Clean Architecture sounds intimidating — UseCases, Repositories, Mappers everywhere. But after shipping multiple production Android apps, I've found a simplified version that keeps code maintainable without the ceremony.
The 3 Layers That Matter
The core idea is dependency direction: outer layers depend on inner layers, never the reverse. In practice for Android: Presentation → Domain → Data.
- Data layer: Retrofit/Room implementations, remote & local data sources, Repository implementations
- Domain layer: Repository interfaces, UseCase classes, plain Kotlin models
- Presentation layer: ViewModels, Compose UI, UiState sealed classes
The UseCase Pattern
UseCases are single-responsibility classes that encapsulate one piece of business logic.
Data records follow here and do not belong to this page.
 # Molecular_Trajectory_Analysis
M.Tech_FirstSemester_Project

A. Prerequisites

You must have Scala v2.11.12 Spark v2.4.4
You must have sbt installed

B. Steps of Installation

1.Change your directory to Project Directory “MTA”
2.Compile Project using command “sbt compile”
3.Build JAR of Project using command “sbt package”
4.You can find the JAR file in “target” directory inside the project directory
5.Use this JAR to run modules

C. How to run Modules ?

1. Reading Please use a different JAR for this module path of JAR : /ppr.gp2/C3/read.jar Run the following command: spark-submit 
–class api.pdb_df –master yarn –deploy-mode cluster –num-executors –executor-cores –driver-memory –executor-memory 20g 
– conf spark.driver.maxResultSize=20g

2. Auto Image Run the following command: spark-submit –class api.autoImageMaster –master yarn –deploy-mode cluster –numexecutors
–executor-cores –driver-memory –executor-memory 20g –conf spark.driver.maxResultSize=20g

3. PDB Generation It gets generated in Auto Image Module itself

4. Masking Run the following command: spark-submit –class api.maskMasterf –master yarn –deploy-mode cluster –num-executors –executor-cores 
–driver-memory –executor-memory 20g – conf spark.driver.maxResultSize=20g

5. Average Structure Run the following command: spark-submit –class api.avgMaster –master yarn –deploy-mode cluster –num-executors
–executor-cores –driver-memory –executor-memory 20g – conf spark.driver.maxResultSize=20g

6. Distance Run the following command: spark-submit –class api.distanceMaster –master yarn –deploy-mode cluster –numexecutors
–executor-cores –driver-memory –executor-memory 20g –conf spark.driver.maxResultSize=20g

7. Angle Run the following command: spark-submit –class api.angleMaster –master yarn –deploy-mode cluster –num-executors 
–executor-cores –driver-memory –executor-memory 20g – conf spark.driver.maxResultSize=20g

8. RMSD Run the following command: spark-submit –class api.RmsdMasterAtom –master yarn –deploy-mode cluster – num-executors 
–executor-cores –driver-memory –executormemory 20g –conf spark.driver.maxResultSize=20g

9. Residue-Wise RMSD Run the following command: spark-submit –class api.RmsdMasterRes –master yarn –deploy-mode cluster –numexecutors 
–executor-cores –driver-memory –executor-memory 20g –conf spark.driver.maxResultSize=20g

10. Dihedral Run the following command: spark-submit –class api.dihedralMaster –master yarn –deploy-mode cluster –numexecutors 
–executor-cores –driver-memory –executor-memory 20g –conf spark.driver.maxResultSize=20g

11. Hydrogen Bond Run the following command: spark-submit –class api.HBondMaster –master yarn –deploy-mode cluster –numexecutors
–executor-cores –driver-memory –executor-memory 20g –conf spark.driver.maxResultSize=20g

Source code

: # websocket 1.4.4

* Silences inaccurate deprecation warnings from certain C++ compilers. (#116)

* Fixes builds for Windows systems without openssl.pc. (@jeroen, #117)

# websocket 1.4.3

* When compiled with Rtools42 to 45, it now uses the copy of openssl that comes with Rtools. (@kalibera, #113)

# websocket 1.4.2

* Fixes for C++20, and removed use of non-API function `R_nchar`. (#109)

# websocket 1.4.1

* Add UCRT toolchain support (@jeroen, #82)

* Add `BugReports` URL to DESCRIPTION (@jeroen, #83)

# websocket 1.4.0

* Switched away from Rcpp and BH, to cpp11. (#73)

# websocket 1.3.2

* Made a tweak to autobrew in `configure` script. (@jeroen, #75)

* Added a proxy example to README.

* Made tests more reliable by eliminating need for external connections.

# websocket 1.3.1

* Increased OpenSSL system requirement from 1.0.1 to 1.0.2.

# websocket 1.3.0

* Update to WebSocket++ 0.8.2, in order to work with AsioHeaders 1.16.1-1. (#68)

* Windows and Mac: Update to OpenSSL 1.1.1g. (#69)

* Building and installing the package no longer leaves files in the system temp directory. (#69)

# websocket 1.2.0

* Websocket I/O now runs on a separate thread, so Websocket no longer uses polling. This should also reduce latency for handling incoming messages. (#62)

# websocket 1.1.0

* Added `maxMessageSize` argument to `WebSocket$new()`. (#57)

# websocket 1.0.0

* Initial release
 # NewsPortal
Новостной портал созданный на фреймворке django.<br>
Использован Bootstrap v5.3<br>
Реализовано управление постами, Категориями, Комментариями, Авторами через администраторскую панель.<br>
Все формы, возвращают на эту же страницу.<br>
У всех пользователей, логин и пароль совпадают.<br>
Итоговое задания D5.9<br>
They're easy to test and make your ViewModel clean.
// Domain layer — pure Kotlin, no Android imports
class GetUserProfileUseCase(
private val userRepository: UserRepository
) {
suspend operator fun invoke(userId: String): Result<UserProfile> {
return userRepository.getUserProfile(userId)
}
}
// ViewModel just orchestrates
class ProfileViewModel(
private val getUserProfile: GetUserProfileUseCase
) : ViewModel() {
fun loadProfile(id: String) = viewModelScope.launch {
_uiState.value = getUserProfile(id).fold(
onSuccess = { UiState.Success(it) },
onFailure = { UiState.Error(it.message) }
)
}
}
Common Pitfalls to Avoid
- Don't create a UseCase for every single CRUD operation — group related operations
- Don't put business logic in Composables or ViewModels — it belongs in UseCases
- Don't skip the domain layer — it's what makes your code testable
💡 In Luna Owner, we rebuilt the entire app with this architecture pattern. Result: test coverage jumped from 0% to 65%, and feature development became measurably faster.
Conclusion
Start with the 3-layer structure. Add UseCases where business logic is non-trivial. Keep Composables dumb — they should only transform UiState into UI. That's it.